#### [Required action]
Where the records below show a line containing "Computer Vision Applications", start copying; end with the line containing "- Right: 4 x 4 x 16 x 10 = 2,560", and copy it too.
Information supplied START
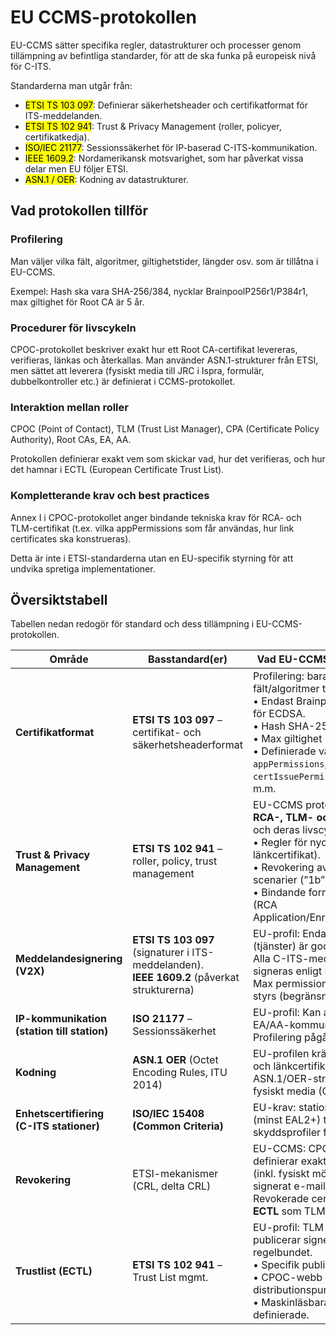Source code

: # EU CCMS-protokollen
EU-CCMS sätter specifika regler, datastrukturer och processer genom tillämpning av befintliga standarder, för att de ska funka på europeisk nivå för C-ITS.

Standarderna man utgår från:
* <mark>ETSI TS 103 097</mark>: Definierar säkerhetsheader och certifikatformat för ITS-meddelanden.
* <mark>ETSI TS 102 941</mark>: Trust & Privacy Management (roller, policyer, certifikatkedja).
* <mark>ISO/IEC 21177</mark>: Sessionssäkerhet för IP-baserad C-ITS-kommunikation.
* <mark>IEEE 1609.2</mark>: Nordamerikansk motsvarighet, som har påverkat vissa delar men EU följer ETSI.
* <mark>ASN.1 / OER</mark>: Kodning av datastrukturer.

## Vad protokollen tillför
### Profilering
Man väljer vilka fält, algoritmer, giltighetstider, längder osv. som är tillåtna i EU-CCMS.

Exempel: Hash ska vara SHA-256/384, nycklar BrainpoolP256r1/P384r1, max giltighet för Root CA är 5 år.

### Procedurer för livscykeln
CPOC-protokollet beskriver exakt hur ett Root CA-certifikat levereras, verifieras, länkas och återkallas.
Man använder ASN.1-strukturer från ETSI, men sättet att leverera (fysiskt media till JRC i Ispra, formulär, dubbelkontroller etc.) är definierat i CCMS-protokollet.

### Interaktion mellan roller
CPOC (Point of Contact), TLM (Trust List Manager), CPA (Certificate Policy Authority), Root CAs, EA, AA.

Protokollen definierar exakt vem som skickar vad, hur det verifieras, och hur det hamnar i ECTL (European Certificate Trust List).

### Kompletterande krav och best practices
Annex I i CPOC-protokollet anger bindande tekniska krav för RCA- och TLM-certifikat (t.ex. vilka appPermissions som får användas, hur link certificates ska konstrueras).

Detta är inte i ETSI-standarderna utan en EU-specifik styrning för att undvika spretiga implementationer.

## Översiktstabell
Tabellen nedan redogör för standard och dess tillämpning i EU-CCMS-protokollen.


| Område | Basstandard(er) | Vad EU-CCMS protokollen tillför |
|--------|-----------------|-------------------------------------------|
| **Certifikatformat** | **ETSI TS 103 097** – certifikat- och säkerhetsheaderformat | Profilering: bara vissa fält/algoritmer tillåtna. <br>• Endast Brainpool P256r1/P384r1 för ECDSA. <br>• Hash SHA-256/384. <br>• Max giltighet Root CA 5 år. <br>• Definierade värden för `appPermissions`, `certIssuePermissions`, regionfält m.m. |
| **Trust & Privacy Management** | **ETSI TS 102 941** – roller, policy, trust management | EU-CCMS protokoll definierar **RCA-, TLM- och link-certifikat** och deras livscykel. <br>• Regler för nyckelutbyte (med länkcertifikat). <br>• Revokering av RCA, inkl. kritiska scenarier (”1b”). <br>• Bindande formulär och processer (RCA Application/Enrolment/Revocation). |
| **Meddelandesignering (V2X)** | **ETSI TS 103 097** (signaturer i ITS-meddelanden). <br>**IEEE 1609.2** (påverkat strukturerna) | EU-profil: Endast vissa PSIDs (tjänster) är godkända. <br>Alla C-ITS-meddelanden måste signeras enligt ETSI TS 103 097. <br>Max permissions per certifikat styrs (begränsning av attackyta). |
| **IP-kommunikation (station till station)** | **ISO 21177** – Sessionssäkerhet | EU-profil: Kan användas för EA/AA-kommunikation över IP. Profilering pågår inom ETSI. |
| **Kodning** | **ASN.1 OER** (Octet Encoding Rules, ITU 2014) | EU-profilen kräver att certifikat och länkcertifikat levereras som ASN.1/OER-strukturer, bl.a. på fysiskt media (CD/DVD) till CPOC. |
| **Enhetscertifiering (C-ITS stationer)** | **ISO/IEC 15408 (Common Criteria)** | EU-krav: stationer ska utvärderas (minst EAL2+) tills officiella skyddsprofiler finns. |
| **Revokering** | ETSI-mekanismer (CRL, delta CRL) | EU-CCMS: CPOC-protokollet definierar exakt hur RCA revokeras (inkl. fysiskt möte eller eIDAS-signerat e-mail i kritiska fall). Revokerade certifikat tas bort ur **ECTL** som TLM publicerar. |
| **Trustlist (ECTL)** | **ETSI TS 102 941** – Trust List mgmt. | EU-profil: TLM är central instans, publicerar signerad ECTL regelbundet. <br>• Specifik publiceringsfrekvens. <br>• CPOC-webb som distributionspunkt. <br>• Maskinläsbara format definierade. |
Information supplied END
Information supplied START
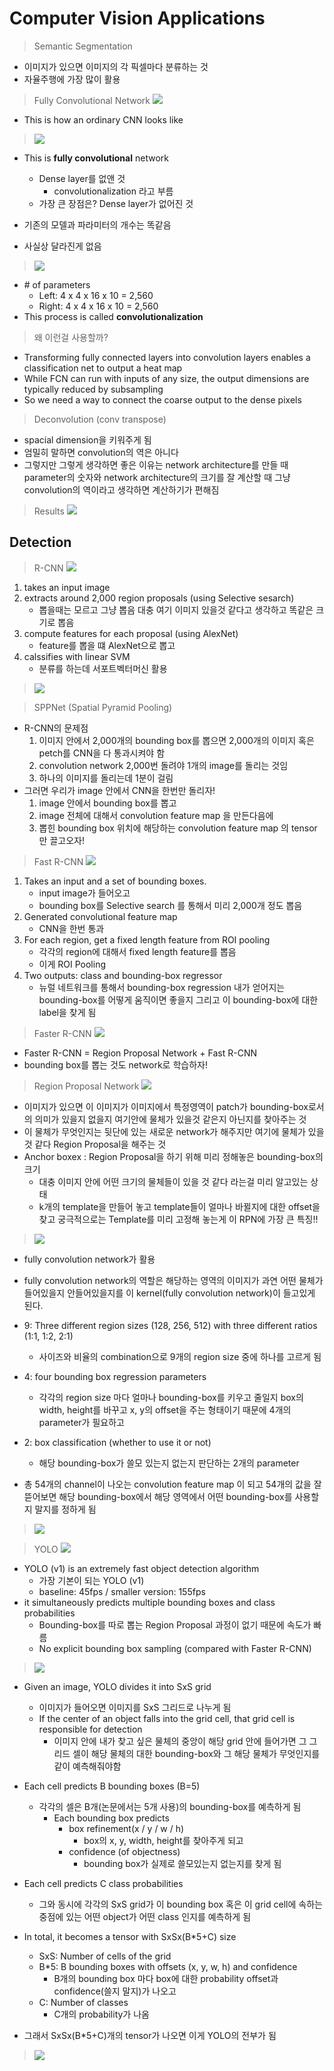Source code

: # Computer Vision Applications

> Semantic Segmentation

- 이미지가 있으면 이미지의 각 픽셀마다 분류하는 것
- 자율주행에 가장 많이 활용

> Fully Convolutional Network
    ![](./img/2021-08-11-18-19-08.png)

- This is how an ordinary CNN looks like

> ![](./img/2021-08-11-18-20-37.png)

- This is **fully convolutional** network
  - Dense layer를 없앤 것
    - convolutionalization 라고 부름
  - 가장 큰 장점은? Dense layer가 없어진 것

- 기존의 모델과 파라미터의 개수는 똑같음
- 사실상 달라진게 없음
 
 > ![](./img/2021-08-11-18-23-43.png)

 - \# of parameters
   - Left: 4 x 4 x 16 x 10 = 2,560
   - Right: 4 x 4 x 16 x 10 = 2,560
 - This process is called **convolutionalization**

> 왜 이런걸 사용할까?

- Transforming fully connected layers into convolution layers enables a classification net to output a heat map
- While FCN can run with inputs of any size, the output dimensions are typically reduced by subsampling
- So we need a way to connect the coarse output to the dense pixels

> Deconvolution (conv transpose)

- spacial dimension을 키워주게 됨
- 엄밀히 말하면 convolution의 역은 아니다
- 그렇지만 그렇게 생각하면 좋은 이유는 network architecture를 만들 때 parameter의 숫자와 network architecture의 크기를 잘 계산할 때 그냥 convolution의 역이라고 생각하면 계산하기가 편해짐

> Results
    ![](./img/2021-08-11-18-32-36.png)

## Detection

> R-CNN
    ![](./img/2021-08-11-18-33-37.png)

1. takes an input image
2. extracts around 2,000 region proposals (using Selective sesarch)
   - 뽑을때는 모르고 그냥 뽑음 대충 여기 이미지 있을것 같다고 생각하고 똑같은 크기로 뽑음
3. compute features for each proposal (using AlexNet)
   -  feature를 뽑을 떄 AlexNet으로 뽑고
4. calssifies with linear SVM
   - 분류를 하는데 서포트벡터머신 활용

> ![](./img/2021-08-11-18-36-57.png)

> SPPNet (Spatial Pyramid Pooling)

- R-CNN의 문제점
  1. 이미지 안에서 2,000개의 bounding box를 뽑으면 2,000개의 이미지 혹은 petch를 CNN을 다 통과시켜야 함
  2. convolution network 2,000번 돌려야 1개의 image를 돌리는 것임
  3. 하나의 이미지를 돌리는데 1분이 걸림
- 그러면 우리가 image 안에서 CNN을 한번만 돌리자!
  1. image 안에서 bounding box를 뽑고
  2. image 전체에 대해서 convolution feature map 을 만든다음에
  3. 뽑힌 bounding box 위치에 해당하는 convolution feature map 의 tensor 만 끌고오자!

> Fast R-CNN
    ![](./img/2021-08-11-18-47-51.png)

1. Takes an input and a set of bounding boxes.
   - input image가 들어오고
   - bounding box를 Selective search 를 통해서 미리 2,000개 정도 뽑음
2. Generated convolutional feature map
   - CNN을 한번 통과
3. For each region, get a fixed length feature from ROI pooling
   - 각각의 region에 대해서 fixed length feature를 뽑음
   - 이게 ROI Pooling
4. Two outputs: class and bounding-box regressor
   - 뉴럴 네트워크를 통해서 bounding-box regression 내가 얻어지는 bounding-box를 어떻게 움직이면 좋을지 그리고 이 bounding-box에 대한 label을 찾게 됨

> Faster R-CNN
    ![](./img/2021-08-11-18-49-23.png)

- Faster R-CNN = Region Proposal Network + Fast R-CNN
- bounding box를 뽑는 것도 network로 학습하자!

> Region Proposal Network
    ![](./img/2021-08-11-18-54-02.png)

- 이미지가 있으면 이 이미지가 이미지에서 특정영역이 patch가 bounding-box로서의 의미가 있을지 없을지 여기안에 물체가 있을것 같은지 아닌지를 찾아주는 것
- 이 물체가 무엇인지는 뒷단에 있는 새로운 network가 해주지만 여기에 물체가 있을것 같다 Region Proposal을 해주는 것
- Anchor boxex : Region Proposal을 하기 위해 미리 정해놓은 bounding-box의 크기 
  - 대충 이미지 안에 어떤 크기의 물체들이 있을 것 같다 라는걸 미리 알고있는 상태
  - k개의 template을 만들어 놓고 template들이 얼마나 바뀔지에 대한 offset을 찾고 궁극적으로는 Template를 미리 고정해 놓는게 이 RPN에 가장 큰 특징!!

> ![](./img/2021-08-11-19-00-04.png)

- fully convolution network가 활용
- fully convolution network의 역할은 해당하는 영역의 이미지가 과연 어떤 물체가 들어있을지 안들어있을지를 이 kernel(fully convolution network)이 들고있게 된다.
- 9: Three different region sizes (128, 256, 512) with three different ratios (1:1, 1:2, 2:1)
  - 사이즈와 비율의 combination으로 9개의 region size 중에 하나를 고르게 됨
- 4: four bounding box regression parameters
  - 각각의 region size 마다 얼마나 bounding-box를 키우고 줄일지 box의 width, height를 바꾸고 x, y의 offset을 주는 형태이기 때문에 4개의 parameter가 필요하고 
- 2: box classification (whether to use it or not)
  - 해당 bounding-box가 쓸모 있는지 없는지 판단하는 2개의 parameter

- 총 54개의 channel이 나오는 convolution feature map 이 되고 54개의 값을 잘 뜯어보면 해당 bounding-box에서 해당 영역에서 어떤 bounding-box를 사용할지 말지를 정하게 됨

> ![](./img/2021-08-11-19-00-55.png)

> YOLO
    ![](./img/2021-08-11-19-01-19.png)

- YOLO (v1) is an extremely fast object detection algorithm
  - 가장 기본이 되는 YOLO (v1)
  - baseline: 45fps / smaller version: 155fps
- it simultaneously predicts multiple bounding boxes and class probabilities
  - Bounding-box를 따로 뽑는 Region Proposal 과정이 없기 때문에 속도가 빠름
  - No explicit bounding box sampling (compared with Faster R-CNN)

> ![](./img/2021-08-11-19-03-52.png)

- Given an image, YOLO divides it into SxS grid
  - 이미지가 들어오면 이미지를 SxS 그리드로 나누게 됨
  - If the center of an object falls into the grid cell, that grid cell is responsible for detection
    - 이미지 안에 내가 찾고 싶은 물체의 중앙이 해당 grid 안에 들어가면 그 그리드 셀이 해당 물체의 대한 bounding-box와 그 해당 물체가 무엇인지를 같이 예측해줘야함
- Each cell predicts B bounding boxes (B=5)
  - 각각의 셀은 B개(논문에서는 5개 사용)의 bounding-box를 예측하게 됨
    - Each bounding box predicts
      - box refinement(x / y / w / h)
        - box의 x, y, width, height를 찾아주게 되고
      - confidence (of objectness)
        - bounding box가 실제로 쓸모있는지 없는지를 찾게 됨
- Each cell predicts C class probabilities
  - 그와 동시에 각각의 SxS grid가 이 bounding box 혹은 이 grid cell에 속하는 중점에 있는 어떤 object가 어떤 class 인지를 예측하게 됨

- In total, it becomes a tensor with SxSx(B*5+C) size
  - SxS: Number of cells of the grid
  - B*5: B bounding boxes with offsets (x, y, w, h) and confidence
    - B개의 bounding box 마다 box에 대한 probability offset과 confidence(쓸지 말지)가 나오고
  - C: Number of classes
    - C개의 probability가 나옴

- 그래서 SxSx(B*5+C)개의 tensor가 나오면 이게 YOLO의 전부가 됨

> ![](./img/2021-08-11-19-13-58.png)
Information supplied END
#### [Reply]
: # Computer Vision Applications

> Semantic Segmentation

- 이미지가 있으면 이미지의 각 픽셀마다 분류하는 것
- 자율주행에 가장 많이 활용

> Fully Convolutional Network
    ![](./img/2021-08-11-18-19-08.png)

- This is how an ordinary CNN looks like

> ![](./img/2021-08-11-18-20-37.png)

- This is **fully convolutional** network
  - Dense layer를 없앤 것
    - convolutionalization 라고 부름
  - 가장 큰 장점은? Dense layer가 없어진 것

- 기존의 모델과 파라미터의 개수는 똑같음
- 사실상 달라진게 없음
 
 > ![](./img/2021-08-11-18-23-43.png)

 - \# of parameters
   - Left: 4 x 4 x 16 x 10 = 2,560
   - Right: 4 x 4 x 16 x 10 = 2,560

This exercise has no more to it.